Other Notable Advocates
Bruce Berkowitz, known for his deep value investing approach, also considers free cash flow to be a critical factor in his investment decisions. He ideally looks for companies with a free-cash-flow yield of 10% or better.
We look at a company's free cash flow relative to its price. Ideally, we look for a free-cash-flow yield of 10% or better.
Mohnish Pabrai, heavily influenced by Warren Buffett and Charlie Munger, believes that all intelligent investing involves deploying cash today with the expectation of receiving more cash in the future. His investment in IPSCO — where he modeled explicit future cash flows over five years and bought at a steep discount to intrinsic FCF value — is a textbook example of this approach. Pabrai considers cash flow the fundamental measure of a business's underlying value, everything else is noise.
Peter Lynch, while perhaps best known for his PEG ratio, also recognized the significance of free cash flow. He favored stocks where real, recurring FCF yield exceeded 5%, which he considered a signal that the company was generating genuine excess cash. Lynch's "hidden gems" were businesses with strong FCF yield, a clean balance sheet, and an under-the-radar growth story that Wall Street had missed.
Investor Comparison
| Investor | FCF Yield Approach | Key Quote |
|---|---|---|
| Warren Buffett | Owner's earnings (net income + D&A − CapEx). Accepts 4–5% initial FCF yield on a high-quality compounder with a long runway. | "We are trying to look at businesses in terms of what kind of cash can they produce." Coca-Cola entry FCF yield ~4%, compounding strongly over time. |
| Terry Smith | High FCFY relative to long-term interest rates — requires FCF yield to exceed Treasury yield by 2–3 points. | "Free cash flow, whether it's used to acquire things, to invest further in the company or we receive it in dividends, that's what we own." |
| Joel Greenblatt | EBIT/EV (enterprise-adjusted earnings yield) in the top decile, combined with high ROIC. Magic Formula targets EBIT/EV above 15%. | "The secret to investing is to figure out the value of something — and then pay a lot less for it." Screens for highest yield + quality combined. |
| Bruce Berkowitz | Deep value: requires FCF yield ≥ 10% as a minimum margin of safety. | "We look at a company's free cash flow relative to its price. Ideally, we look for a free-cash-flow yield of 10% or better." |
| Mohnish Pabrai | Predictable future cash flows modeled over 5 years; buys at a large discount to intrinsic FCF value. | Investment in IPSCO based on explicit multi-year FCF modeling at a steep discount to intrinsic value. |
| Peter Lynch | FCF yield above 5% (free-cash-flow-to-price > 5%) signals excess cash generation. | Favored stocks where FCF yield exceeded 5% with a clean balance sheet — his "hidden gem" profile. |
How to Apply Their Strategy
Each of these investors uses FCF yield differently, but the logic is the same: cash is king, and the price you pay for it determines your return. Five rules of thumb you can use today:
- Buffett rule: Accept a lower initial FCF yield (4–5%) if the business has a wide moat and a long runway of compounding cash flows.

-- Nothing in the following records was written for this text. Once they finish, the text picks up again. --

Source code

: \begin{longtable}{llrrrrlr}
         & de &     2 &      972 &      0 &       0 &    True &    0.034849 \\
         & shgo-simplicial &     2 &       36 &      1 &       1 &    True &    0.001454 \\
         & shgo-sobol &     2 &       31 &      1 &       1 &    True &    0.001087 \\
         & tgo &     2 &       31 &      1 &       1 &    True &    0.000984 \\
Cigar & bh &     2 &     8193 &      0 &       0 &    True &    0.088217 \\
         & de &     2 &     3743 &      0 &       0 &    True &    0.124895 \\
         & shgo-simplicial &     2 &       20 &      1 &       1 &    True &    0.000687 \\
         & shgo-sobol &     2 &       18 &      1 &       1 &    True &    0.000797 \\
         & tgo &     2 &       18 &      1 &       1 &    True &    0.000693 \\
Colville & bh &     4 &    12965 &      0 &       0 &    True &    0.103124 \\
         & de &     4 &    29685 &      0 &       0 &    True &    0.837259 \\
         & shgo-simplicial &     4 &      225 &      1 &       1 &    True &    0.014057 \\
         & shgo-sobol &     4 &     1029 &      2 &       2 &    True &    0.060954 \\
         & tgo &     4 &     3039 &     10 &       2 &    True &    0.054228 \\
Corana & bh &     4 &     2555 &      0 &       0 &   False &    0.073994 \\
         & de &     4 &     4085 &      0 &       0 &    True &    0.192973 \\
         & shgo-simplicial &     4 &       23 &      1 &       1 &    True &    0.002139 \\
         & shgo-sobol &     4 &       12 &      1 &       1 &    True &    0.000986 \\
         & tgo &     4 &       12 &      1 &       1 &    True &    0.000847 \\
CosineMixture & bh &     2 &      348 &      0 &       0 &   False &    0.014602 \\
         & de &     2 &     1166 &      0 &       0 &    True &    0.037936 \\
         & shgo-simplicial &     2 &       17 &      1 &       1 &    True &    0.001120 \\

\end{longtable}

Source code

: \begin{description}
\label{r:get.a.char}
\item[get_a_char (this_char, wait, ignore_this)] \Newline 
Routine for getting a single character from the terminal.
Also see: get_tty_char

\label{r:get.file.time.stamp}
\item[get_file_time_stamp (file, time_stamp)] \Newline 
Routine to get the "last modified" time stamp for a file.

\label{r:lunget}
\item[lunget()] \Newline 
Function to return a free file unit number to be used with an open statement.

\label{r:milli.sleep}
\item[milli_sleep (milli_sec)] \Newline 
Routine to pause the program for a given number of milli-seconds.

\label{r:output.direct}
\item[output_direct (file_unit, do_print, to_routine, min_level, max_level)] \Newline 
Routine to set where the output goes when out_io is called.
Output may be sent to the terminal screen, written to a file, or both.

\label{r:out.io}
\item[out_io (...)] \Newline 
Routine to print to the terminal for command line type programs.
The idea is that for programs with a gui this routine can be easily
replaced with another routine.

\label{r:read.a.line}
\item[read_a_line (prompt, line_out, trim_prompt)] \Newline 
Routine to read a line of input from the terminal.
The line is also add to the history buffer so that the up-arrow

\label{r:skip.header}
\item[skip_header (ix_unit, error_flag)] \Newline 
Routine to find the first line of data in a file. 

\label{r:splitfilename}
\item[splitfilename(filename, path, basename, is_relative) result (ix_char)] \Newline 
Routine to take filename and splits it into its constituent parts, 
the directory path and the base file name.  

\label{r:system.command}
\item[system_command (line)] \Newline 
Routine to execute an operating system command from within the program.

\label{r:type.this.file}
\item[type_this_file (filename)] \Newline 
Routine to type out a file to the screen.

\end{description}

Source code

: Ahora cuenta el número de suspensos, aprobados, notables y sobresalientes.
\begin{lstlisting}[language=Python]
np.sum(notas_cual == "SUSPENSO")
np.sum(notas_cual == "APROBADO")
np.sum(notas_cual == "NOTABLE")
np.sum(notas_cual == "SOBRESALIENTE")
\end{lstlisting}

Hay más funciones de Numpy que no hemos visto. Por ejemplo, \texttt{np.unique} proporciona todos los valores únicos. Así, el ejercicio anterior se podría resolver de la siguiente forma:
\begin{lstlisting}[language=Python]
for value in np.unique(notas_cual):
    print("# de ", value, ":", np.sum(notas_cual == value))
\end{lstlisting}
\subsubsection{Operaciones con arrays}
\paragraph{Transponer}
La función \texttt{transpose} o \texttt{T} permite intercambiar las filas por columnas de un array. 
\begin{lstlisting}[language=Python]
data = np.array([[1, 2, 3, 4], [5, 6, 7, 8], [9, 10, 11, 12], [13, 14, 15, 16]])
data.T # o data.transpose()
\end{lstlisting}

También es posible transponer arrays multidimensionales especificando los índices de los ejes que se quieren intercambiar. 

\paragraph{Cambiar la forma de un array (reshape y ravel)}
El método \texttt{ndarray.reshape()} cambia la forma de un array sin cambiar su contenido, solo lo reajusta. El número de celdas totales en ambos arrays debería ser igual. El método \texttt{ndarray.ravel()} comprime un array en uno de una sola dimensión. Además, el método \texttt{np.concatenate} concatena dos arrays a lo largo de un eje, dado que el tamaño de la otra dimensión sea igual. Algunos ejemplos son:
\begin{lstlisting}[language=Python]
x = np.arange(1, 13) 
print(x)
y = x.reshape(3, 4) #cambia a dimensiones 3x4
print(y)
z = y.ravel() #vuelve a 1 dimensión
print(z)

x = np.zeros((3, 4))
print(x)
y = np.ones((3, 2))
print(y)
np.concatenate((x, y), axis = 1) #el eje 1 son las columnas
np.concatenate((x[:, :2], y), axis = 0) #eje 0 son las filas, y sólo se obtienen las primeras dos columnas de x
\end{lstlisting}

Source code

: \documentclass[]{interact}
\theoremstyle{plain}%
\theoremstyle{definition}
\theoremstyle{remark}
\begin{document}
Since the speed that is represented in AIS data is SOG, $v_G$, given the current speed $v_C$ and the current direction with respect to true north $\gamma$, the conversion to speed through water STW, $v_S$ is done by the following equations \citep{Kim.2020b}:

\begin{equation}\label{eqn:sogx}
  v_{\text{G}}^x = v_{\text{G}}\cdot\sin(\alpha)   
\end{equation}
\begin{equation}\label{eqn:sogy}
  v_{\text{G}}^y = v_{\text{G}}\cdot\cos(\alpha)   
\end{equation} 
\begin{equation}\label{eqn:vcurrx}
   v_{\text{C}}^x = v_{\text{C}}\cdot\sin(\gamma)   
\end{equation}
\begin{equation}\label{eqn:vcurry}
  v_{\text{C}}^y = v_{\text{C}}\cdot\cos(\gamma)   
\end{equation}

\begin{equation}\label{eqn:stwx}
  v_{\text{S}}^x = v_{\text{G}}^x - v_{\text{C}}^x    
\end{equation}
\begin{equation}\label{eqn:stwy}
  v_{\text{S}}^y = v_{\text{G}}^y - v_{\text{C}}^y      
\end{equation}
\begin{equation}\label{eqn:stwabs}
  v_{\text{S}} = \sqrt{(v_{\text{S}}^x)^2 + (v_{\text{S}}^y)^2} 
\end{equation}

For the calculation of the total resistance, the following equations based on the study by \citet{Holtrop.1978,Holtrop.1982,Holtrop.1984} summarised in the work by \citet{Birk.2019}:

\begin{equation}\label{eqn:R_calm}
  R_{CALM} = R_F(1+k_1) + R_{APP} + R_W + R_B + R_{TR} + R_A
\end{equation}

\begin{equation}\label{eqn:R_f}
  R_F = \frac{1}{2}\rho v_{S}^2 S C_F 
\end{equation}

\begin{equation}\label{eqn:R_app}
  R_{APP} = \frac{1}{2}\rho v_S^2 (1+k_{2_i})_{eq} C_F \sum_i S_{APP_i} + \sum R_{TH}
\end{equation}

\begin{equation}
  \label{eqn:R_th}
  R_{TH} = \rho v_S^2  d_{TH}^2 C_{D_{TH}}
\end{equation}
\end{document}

- Terry Smith rule: Require FCF yield to exceed the 10-year Treasury yield by at least 2–3 percentage points to compensate for equity risk.
- Greenblatt rule: Use EBIT/EV instead of P/E to compare across capital structures. Target the top decile of earnings yield combined with high ROIC.
- Berkowitz rule: For deep value situations, require FCF yield ≥ 10%. Below that, the margin of safety is thin on a distressed business.
- Lynch rule: A FCF yield above 5% with a clean balance sheet and no accounting red flags is the hidden-gem profile worth investigating.